Although there are plenty of articles on the site dealing with these subjects already, more perspectives usually are of help. In these, much useful information and history is provided. However, I was interested in mathematical formulas to accompany them, and assist me in tailoring circuits to sound their best, within my preferences. I shall attempt to present working formulas here, to supplement the well-written presentations which are already here. I also must admit that I am not an expert, and do not yet have a degree. What I present here is based upon what I have been able to do in educating myself--asking questions of those who have long time experience, experimenting on my own, and reading about the principles of electronics. If any of this information is in error, please do not hesitate to contact me in order to clear up my misconception(s).
Pre and De-Emphasis certainly have their purpose. Early in the use of FM, the preponderance of communications equipment actually utilized PM, or Phase Modulation, and not the more commonly perceived sibling, Frequency Modulation, since PM was more readily achieved at the time. As we may or may not know, Phase Modulation (hereafter referred to as PM), has an inherent change in deviation with respect to modulating frequency, increasing by 6 dB (*2 with respect to voltage) for every octave. This is pre-emphasis. Frequency Modulation, however, does not have this quality. Only amplitude causes a change in deviation, making true FM "flat." True-FM systems were then made to accommodate the established standard, by adding a pre-emphasis stage in them. This made True-FM comm. systems and the existing PM comm. systems compatible. FM receivers must, therefore, accommodate this characteristic. This is one area where the use of de-emphasis comes into play. The second is in repeater/remote base system construction, where one wishes to have "flat audio throughput," and there are PM transmitters used. This is presuming that flat audio is achieved by utilizing raw and unprocessed discriminator/detector audio, which is subsequently injected into the transmitter's modulator circuitry directly, bypassing the factory's mic amp, clipper, and splatter filter, which should then be replaced by a compressor (limiter) and an appropriate lowpass filter, so that one remains a good adjacent-channel neighbor. A good example of a compressor is found here on this site.
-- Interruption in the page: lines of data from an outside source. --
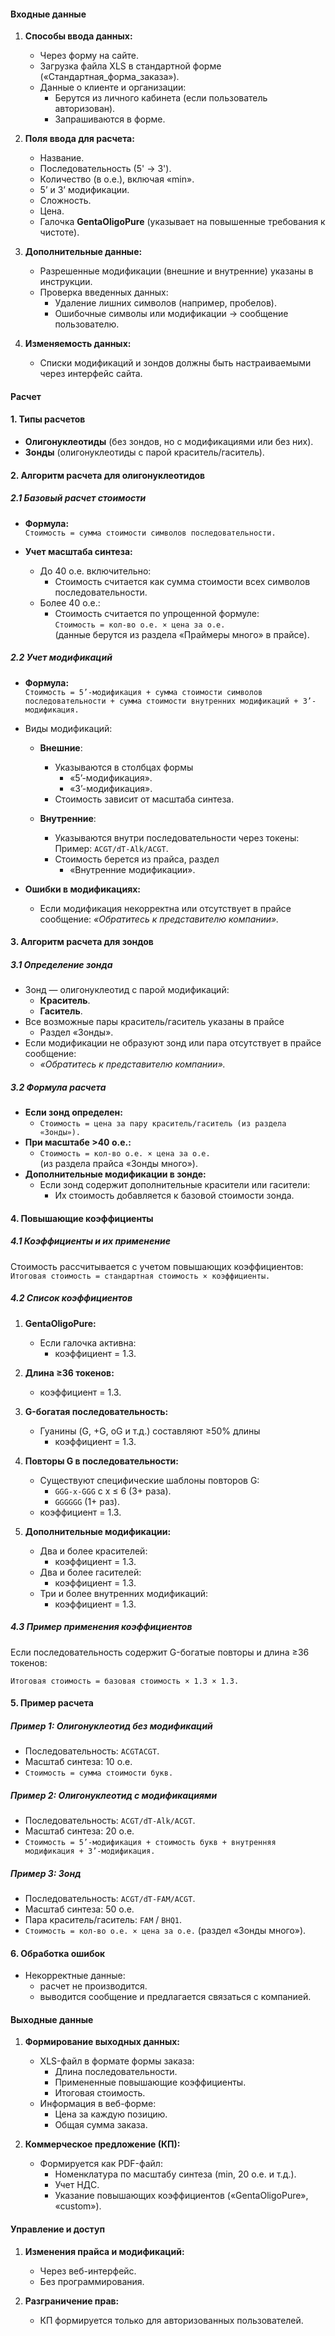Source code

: #### **Входные данные**

1. **Способы ввода данных:**
	- Через форму на сайте.
    - Загрузка файла XLS в стандартной форме («Стандартная_форма_заказа»).
    - Данные о клиенте и организации:
        - Берутся из личного кабинета (если пользователь авторизован).
        - Запрашиваются в форме.
2. **Поля ввода для расчета:**
	- Название.
    - Последовательность (5' → 3').
    - Количество (в о.е.), включая «min».
    - 5’ и 3’ модификации.
    - Сложность.
    - Цена.
    - Галочка **GentaOligoPure** (указывает на повышенные требования к чистоте).
3. **Дополнительные данные:**
    - Разрешенные модификации (внешние и внутренние) указаны в инструкции.
    - Проверка введенных данных:
        - Удаление лишних символов (например, пробелов).
        - Ошибочные символы или модификации → сообщение пользователю.
4. **Изменяемость данных:**
    
    - Списки модификаций и зондов должны быть настраиваемыми через интерфейс сайта.

#### **Расчет**
#### 1. **Типы расчетов**

- **Олигонуклеотиды** (без зондов, но с модификациями или без них).
- **Зонды** (олигонуклеотиды с парой краситель/гаситель).

#### 2. **Алгоритм расчета для олигонуклеотидов**

##### 2.1 **Базовый расчет стоимости**

- **Формула:**  
    `Стоимость = сумма стоимости символов последовательности.`
    
- **Учет масштаба синтеза:**
    - До 40 о.е. включительно:
        - Стоимость считается как сумма стоимости всех символов последовательности.
    - Более 40 о.е.:
        - Стоимость считается по упрощенной формуле:  
            `Стоимость = кол-во о.е. × цена за о.е.`  
            (данные берутся из раздела «Праймеры много» в прайсе).

##### 2.2 **Учет модификаций**
- **Формула:**  
    `Стоимость = 5’-модификация + сумма стоимости символов последовательности + сумма стоимости внутренних модификаций + 3’-модификация.`
    
- Виды модификаций:
    - **Внешние**:
        - Указываются в столбцах формы
	        - «5’-модификация».
	        - «3’-модификация».
        - Стоимость зависит от масштаба синтеза.
          
    - **Внутренние**:
        - Указываются внутри последовательности через токены:  
            Пример: `ACGT/dT-Alk/ACGT`.
        - Стоимость берется из прайса, раздел
	        - «Внутренние модификации».
          
- **Ошибки в модификациях:**
    - Если модификация некорректна или отсутствует в прайсе сообщение:
	        _«Обратитесь к представителю компании»._

#### 3. **Алгоритм расчета для зондов**

##### 3.1 **Определение зонда**
- Зонд — олигонуклеотид с парой модификаций:
    - **Краситель**.
    - **Гаситель**.
- Все возможные пары краситель/гаситель указаны в прайсе
	- Раздел «Зонды».
- Если модификации не образуют зонд или пара отсутствует в прайсе сообщение:  
	- _«Обратитесь к представителю компании»._

##### 3.2 **Формула расчета**
- **Если зонд определен:**
    - `Стоимость = цена за пару краситель/гаситель (из раздела «Зонды»).`
- **При масштабе >40 о.е.:**
    - `Стоимость = кол-во о.е. × цена за о.е.`  
        (из раздела прайса «Зонды много»).
- **Дополнительные модификации в зонде:**
    - Если зонд содержит дополнительные красители или гасители:
        - Их стоимость добавляется к базовой стоимости зонда.

#### 4. **Повышающие коэффициенты**

##### 4.1 **Коэффициенты и их применение**

Стоимость рассчитывается с учетом повышающих коэффициентов:  
`Итоговая стоимость = стандартная стоимость × коэффициенты.`

##### 4.2 **Список коэффициентов**
1. **GentaOligoPure:**
    - Если галочка активна:
	    - коэффициент = 1.3.
	      
1. **Длина ≥36 токенов:**
    - коэффициент = 1.3.
      
2. **G-богатая последовательность:**
    - Гуанины (G, +G, oG и т.д.) составляют ≥50% длины
	    - коэффициент = 1.3.
	      
1. **Повторы G в последовательности:**
    - Существуют специфические шаблоны повторов G:
        - `GGG-x-GGG` с x ≤ 6 (3+ раза).
        - `GGGGGG` (1+ раз).
    - коэффициент = 1.3.
      
2. **Дополнительные модификации:**
    - Два и более красителей:
	    - коэффициент = 1.3.
    - Два и более гасителей:
	    - коэффициент = 1.3.
    - Три и более внутренних модификаций:
	    - коэффициент = 1.3.

##### 4.3 **Пример применения коэффициентов**

Если последовательность содержит G-богатые повторы и длина ≥36 токенов:

`Итоговая стоимость = базовая стоимость × 1.3 × 1.3.`

#### 5. **Пример расчета**

##### Пример 1: Олигонуклеотид без модификаций
- Последовательность: `ACGTACGT`.
- Масштаб синтеза: 10 о.е.
- `Стоимость = сумма стоимости букв.`

##### Пример 2: Олигонуклеотид с модификациями
- Последовательность: `ACGT/dT-Alk/ACGT`.
- Масштаб синтеза: 20 о.е.
- `Стоимость = 5’-модификация + стоимость букв + внутренняя модификация + 3’-модификация.`

##### Пример 3: Зонд
- Последовательность: `ACGT/dT-FAM/ACGT`.
- Масштаб синтеза: 50 о.е.
- Пара краситель/гаситель: `FAM` / `BHQ1`.
- `Стоимость = кол-во о.е. × цена за о.е.` (раздел «Зонды много»).

#### 6. **Обработка ошибок**
- Некорректные данные:
	- расчет не производится.
	- выводится сообщение и предлагается связаться с компанией.
#### **Выходные данные**

1. **Формирование выходных данных:**
    - XLS-файл в формате формы заказа:
        - Длина последовательности.
        - Примененные повышающие коэффициенты.
        - Итоговая стоимость.
    - Информация в веб-форме:
        - Цена за каждую позицию.
        - Общая сумма заказа.
          
2. **Коммерческое предложение (КП):**
    - Формируется как PDF-файл:
        - Номенклатура по масштабу синтеза (min, 20 о.е. и т.д.).
        - Учет НДС.
        - Указание повышающих коэффициентов («GentaOligoPure», «custom»).

#### **Управление и доступ**

1. **Изменения прайса и модификаций:**
    - Через веб-интерфейс.
    - Без программирования.
      
2. **Разграничение прав:**
    - КП формируется только для авторизованных пользователей.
Please note that this is based upon my personal preference and experience. Your mileage may vary, and everyone has differing tastes.
Entertainment/broadcasting typically has pre-emphasis begin in the neighborhood of 1.5 kHz to 2 kHz, and continue upward at a ~6dB per octave rate. This is a 75 microsecond pre-emphasis. Two-way communications equipment has its pre-emphasis set to begin at a lower frequency, and has variance between differing equipment manufacturers. Simple RC circuits can be used, although other methods have also been employed. Resistance and Capacity are effective due to the fact that the AC resistance of the capacitor (impedance) becomes lessened as the frequency increases. When at the "crossover" frequency, the AC resistance of the capacitor equals the value of the resistor. This is also referred to as the "cutoff" or "corner" frequency. When employed in a pre-emphasis role, the 2 elements can be placed in two configurations, shown later in this article: in series (C in series with R to ground), or in parallel; in de-emphasis, they effectively are in series, an AC voltage divider. If you modify any transceiver for packet use, or you are working to achieve a "flat audio environment" in a repeater/remote base system with a mixture of FM and PM transmitters, you'll most likely be faced with having to accommodate "emphasis."
The Numbers, shall we?
We come to the question point blank, "What is 6 dB per octave?" Firstly, an octave is when a frequency doubles. In 1200 baud VHF & UHF packet, the modems use tones of 1.2 kHz and 2.2 kHz. This isn't exactly an octave, but is in a reasonable neighborhood thereof. The 2200 Hz tone should be ~6 dB higher in level than that at 1200 Hz. The real increase in dB is closer to 5.45 dB, but 6 dB is close enough for our purposes. Calculating the frequency response characteristics of the circuits is not overly difficult, as we shall see below. Now, to the formulas! Yes, number crunching. It's time to use that scientific calculator.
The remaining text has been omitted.